Leaving out each picture, transcribe the lines of the listing below exactly from the first through the line that contains "by IFNG binding".
*** Opening of Dataset ***
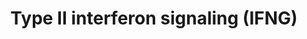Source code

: ---
annotations:
- type: Pathway Ontology
  value: signaling pathway
authors:
- MaintBot
- MirellaKalafati
description: Adapted from Raza et al. (2008). This pathway is initiated by IFNG binding
  to its receptor and a subsequent phosphorylation cascade involving a number of the
  JAK and STAT family of proteins. Several transcriptionally active complexes are
  formed (STAT1 homodimer, ISGF3 complex, STAT1:STAT1:IRF9 complex) and the pathway
  culminates with the transcriptional activation of target genes. [1]
last-edited: 2016-07-25
organisms:
- Pan troglodytes
redirect_from:
- /index.php/Pathway:WP900
- /instance/WP900
schema-jsonld:
- '@context': https://schema.org/
  '@id': https://wikipathways.github.io/pathways/WP900.html
  '@type': Dataset
  creator:
    '@type': Organization
    name: WikiPathways
  description: Adapted from Raza et al. (2008). This pathway is initiated by IFNG
    binding to its receptor and a subsequent phosphorylation cascade involving a number
    of the JAK and STAT family of proteins. Several transcriptionally active complexes
    are formed (STAT1 homodimer, ISGF3 complex, STAT1:STAT1:IRF9 complex) and the
    pathway culminates with the transcriptional activation of target genes. [1]
  keywords:
  - ICAM1
  - IL1B
  - IRF2
  - STAT1 [P]
  - IFNGR2
  - SPI1
  - JAK1
  - PSMB9
  - ISG15
  - IRF1
  - LOC465566
  - CXCL9
  - IFNGR1
  - IRF8
  - G1P3
  - REG1A
  - IFIT2
  - STAT1
  - OAS1
  - SOCS3
  - IFNG
  - LOC473198
  - GBP1
  - NOS2
  - STAT2
  - CIITA
  - JAK2
  - HIST2H4
  - LOC473183
  - PRKCD
  - IRF9
  - IRF4
  - CXCL10
  - PATR-B
  - SOCS1
  - EIF2AK2
  - PTPN11
  - TAP1
  license: CC0
  name: Type II interferon signaling (IFNG)
seo: CreativeWork
title: Type II interferon signaling (IFNG)
wpid: WP900
---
*** Close of Dataset ***
Result of this exercise →
Source code

: ---
annotations:
- type: Pathway Ontology
  value: signaling pathway
authors:
- MaintBot
- MirellaKalafati
description: Adapted from Raza et al. (2008). This pathway is initiated by IFNG binding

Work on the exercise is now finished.